--- DATA FOR REVIEW Enclosed Below ---

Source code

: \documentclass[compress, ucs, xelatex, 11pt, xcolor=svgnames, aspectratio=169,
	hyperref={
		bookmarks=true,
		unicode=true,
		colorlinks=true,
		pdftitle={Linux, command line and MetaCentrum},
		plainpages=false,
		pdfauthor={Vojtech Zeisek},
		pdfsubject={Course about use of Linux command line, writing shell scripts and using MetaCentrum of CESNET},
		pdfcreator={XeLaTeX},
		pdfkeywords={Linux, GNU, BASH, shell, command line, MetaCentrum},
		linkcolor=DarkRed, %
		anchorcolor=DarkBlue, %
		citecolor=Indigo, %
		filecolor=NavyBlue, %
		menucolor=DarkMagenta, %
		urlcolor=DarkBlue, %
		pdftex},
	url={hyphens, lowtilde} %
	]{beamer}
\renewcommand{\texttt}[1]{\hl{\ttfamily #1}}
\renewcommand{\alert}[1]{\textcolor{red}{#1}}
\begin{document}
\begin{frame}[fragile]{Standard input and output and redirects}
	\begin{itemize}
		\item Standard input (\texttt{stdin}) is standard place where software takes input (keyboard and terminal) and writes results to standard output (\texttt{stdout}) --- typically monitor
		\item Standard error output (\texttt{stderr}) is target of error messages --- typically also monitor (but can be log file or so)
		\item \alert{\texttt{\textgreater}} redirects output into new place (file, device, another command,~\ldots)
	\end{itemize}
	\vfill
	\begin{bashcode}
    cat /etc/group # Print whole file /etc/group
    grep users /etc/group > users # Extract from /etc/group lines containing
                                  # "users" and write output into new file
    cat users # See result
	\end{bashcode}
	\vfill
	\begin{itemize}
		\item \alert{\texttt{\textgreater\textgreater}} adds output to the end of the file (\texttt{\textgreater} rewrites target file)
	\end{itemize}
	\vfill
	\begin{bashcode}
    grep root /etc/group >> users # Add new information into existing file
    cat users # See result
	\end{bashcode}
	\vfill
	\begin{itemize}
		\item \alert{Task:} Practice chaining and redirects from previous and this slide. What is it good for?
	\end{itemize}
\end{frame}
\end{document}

--- End of Enclosed DATA FOR REVIEW ---

**YOUR INSTRUCTIONS**. From the first line to the last, return the data exactly.

**EXERCISE OUTPUT**.
Source code

: \documentclass[compress, ucs, xelatex, 11pt, xcolor=svgnames, aspectratio=169,
	hyperref={
		bookmarks=true,
		unicode=true,
		colorlinks=true,
		pdftitle={Linux, command line and MetaCentrum},
		plainpages=false,
		pdfauthor={Vojtech Zeisek},
		pdfsubject={Course about use of Linux command line, writing shell scripts and using MetaCentrum of CESNET},
		pdfcreator={XeLaTeX},
		pdfkeywords={Linux, GNU, BASH, shell, command line, MetaCentrum},
		linkcolor=DarkRed, %
		anchorcolor=DarkBlue, %
		citecolor=Indigo, %
		filecolor=NavyBlue, %
		menucolor=DarkMagenta, %
		urlcolor=DarkBlue, %
		pdftex},
	url={hyphens, lowtilde} %
	]{beamer}
\renewcommand{\texttt}[1]{\hl{\ttfamily #1}}
\renewcommand{\alert}[1]{\textcolor{red}{#1}}
\begin{document}
\begin{frame}[fragile]{Standard input and output and redirects}
	\begin{itemize}
		\item Standard input (\texttt{stdin}) is standard place where software takes input (keyboard and terminal) and writes results to standard output (\texttt{stdout}) --- typically monitor
		\item Standard error output (\texttt{stderr}) is target of error messages --- typically also monitor (but can be log file or so)
		\item \alert{\texttt{\textgreater}} redirects output into new place (file, device, another command,~\ldots)
	\end{itemize}
	\vfill
	\begin{bashcode}
    cat /etc/group # Print whole file /etc/group
    grep users /etc/group > users # Extract from /etc/group lines containing
                                  # "users" and write output into new file
    cat users # See result
	\end{bashcode}
	\vfill
	\begin{itemize}
		\item \alert{\texttt{\textgreater\textgreater}} adds output to the end of the file (\texttt{\textgreater} rewrites target file)
	\end{itemize}
	\vfill
	\begin{bashcode}
    grep root /etc/group >> users # Add new information into existing file
    cat users # See result
	\end{bashcode}
	\vfill
	\begin{itemize}
		\item \alert{Task:} Practice chaining and redirects from previous and this slide. What is it good for?
	\end{itemize}
\end{frame}
\end{document}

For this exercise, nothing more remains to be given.